Trigemina hat geschrieben:Kurt hat geschrieben:Das bedeutet das der Nachweis für meine Behauptung über die Entstehung von Wärme im Polfilter geführt werden kann.
Einen Nachweis wie man eine longitudinale Welle durch einen handelsüblichen Polfilter polarisieren kann wäre mir entschieden lieber gewesen als ein Nachweis des Wärmegewinns durch Absorbtion.
Solange wir die Umstände die zur Polarisation führen nicht durch sind kann auch nicht verstanden werden wie ein Polfilter filtert.
Es ist halt nunmal nicht die Frage
"Einen Nachweis wie man eine longitudinale Welle durch einen handelsüblichen Polfilter polarisieren kann"
wie -eine longitudinale Welle", sondern wie mit longitudinalen Wellen, es sind halt zwei die zusammengehören, Polarsationseffekte auftreten können.
Trigemina hat geschrieben:Mit einer Transversalwelle ist's eh klar. Alles was nicht in der Ebene des Polfilters schwingt, bleibt hängen. Aber die gibt's ja leider gar nicht.
Eben, mal dir mal eine sich im Raum ausbreitende Transversalwelle hin, lass sie mit 100 MHz schwingen, dann schau mit welchem v die Amplituden ihren Wert ändern müssten damit sie das Ausbreitungsgebiet entsprechend ausleuchten.
Es gibt nur Zeichnungen von gleichhohen Amplituden, von sich aufweitenden Wellen, das ja der Realität entsprechend sein müsste, ist nichts zu sehen.
Geht ja auch nicht.
Die Zeichnungen dies beim Dipol gibt stellen longitudinale Umstände dar, so wies halt warscheinlich eh sein wird.
Ich weiss nicht ob ich mit dem was ich mir bisher zurechtgelegt habe alle "Erscheinungen" ums Licht hinkriege, schauma mal wieweit es schon reicht.
Der Dipol und seine beiden "Druckzustände":
Erstmal ein Arm.
| v
| v
| v
| v
=| = Überdruckbereich
| ^
| ^
| ^
| ^
| ^
>
Speiseleitung
<
Die Richtungspfeile zeigen die momentane Bewegungsrichtung von Elektronen auf einem Dipolarm,
= soll den Überdruck der her entsteht andeuten.
Dieser "Überdruck" ist die Quelle für die longitudinalen Druckschwankungen, also die Longitudinalwelle die sich ausbreitet.

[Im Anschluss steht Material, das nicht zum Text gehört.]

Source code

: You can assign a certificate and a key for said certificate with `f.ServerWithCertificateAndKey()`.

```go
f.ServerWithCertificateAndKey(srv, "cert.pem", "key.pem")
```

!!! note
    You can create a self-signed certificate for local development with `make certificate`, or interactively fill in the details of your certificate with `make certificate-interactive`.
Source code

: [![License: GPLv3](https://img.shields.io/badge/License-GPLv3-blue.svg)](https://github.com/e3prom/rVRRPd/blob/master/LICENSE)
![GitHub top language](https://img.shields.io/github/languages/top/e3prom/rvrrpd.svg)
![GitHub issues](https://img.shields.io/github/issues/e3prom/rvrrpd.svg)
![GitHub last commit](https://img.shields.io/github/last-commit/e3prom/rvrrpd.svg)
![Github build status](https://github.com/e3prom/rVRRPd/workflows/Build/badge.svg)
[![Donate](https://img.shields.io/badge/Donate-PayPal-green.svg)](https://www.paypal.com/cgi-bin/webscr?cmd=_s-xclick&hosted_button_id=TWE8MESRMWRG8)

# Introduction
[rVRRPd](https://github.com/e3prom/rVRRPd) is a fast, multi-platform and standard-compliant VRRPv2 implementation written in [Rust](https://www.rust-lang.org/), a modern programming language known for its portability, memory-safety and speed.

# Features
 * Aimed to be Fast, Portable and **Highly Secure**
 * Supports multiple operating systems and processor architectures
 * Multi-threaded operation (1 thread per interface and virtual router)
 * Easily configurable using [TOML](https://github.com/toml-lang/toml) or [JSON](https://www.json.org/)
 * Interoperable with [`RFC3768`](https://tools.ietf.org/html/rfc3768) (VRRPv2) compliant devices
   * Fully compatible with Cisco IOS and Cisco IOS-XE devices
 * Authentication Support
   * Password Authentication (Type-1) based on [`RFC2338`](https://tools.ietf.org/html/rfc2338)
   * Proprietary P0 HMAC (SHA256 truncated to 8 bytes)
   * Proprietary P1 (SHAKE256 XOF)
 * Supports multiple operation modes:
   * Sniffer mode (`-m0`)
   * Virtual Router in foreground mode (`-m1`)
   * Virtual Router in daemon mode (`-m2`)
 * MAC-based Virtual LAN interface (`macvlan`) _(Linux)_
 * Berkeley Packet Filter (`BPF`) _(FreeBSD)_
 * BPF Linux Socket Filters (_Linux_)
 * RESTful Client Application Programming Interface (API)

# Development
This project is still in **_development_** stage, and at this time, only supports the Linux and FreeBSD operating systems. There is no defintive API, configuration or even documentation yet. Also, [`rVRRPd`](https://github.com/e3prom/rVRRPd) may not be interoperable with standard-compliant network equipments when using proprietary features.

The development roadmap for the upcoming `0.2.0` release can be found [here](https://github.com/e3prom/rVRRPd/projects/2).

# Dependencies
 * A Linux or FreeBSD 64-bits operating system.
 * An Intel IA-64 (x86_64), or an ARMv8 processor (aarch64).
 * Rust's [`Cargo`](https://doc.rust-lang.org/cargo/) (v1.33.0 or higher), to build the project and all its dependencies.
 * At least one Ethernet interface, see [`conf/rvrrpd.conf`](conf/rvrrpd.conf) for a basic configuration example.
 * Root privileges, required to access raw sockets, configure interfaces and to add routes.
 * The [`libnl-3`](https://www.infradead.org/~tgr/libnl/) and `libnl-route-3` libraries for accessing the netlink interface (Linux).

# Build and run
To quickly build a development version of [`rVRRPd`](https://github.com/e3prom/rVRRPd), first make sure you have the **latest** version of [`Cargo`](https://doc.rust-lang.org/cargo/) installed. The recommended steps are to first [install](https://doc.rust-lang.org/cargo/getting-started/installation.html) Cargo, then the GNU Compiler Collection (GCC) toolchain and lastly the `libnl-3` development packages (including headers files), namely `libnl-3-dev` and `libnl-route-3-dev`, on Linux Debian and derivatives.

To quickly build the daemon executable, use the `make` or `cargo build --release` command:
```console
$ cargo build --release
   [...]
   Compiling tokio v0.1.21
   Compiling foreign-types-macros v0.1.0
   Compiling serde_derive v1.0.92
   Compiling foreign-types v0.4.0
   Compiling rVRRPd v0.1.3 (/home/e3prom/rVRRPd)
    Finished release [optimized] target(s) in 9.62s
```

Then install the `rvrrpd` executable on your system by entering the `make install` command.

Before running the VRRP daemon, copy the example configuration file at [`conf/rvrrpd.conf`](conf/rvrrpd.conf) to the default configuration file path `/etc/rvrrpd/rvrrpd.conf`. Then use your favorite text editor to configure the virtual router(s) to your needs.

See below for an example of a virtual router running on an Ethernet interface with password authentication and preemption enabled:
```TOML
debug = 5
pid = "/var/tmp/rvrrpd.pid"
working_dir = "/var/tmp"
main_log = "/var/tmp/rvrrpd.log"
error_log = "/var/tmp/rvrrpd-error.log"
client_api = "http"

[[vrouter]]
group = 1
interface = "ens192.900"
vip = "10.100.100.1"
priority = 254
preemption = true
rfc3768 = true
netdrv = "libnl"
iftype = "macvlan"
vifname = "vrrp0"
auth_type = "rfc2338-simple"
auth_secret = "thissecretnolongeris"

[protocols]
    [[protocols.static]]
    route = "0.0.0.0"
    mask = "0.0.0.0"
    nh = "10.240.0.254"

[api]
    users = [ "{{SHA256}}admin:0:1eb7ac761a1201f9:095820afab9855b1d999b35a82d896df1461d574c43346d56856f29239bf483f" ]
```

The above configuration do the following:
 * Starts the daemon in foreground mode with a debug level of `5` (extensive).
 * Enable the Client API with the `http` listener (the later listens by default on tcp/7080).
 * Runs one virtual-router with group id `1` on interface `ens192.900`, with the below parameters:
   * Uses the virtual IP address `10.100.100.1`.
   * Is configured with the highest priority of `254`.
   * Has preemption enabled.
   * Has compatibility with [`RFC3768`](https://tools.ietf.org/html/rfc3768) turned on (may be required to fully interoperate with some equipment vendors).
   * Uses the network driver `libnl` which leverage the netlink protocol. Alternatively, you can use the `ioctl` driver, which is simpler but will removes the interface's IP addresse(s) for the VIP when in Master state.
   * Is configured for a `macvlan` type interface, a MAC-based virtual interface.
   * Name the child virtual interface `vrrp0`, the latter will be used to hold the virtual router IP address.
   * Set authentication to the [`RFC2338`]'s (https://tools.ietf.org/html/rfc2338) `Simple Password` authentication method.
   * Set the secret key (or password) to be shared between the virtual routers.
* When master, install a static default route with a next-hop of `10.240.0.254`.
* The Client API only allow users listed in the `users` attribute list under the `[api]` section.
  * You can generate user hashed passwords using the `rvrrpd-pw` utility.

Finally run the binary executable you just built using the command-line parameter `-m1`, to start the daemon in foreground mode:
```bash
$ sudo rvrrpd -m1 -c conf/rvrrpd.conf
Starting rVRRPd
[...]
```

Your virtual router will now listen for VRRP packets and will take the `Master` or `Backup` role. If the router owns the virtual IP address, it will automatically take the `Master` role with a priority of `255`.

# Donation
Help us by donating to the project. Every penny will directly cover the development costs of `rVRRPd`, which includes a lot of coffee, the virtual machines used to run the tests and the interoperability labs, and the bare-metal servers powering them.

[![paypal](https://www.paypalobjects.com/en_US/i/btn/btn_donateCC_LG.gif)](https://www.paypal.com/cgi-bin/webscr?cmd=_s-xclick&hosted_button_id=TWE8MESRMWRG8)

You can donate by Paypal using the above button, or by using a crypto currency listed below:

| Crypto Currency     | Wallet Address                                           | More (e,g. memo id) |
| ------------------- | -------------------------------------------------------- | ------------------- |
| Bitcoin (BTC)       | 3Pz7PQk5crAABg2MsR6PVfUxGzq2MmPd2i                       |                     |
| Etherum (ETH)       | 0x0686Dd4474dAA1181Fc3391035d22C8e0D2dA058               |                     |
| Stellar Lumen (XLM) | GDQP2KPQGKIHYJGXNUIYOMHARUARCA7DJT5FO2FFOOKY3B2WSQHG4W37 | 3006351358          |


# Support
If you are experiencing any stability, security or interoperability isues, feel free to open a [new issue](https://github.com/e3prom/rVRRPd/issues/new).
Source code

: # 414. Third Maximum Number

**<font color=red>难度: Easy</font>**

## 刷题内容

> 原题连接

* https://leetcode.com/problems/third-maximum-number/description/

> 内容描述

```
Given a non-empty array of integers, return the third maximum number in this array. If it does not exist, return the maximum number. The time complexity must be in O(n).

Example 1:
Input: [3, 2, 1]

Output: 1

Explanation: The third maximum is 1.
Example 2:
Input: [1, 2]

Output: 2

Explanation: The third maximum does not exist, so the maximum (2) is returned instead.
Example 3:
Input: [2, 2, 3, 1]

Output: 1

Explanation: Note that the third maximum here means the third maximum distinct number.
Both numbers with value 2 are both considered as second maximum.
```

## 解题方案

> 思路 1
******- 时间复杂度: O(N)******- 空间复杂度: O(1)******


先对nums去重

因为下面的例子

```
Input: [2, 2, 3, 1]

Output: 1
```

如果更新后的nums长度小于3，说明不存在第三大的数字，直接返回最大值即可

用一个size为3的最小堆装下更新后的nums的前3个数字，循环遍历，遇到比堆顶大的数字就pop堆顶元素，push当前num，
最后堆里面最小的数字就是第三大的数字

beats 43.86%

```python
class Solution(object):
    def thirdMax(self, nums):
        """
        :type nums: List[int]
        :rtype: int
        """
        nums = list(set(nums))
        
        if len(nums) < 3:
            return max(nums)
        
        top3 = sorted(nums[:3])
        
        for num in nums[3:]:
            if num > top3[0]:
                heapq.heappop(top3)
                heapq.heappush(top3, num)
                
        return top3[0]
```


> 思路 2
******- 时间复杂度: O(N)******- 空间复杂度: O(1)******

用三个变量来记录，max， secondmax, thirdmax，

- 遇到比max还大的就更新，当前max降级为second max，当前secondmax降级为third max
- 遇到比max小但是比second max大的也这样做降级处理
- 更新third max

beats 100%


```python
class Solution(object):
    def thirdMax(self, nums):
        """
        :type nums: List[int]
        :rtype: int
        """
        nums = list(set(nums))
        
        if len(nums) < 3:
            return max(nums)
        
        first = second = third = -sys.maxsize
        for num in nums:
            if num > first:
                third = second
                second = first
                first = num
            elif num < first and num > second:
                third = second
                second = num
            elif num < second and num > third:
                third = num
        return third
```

Auf der anderen Hälfte des Dipols geschieht Identisches, nur in entgegengesetzter Richtung.
>
Speiseleitung
<
| ^
| ^
| ^
| ^
| ^
||| Unterdruckbereich
| v
| v
| v
| v
Das sind die prinzipiellen Überlegungen die die beiden sich ausbreitenden Zustände erzeugen.
Unterschiedliche Orte und gegensätzliche Zustände.
Treffen diese "Zustände" auf einen Dipol geschieht das in umgekehrter Weise, die Druckunterschiede setzen die Elektronen in Bewegung, es entsteht ein ähnliches Bild wie beim Sendedipol.
Damit das aufeinander abgestimmt erfolgen kann ist ein Resonanzkörper notwendig, denn da geschieht das dann, durch die Endlichkeit der Änderungsgeschwindigkeit (c) bestimmt, "von selbst".
Kurt
Beim Polfilter mit den Phasern sind es lauter gestockte Dipole die auf die beiden Signale reagieren und darum die Signale in Wärme umsetzen, passt ihre Lage nicht gehen sie nicht in Resonanz und das Signal geht durch.
(Würde man das auf eine Transversalwelle beziehen dann käme der seltsame Zustand zu tage dass grosse Amplituden nicht durchkommen, kleine aber sehr wohl wenn die Phasern in der falschen Ebene liegen würden.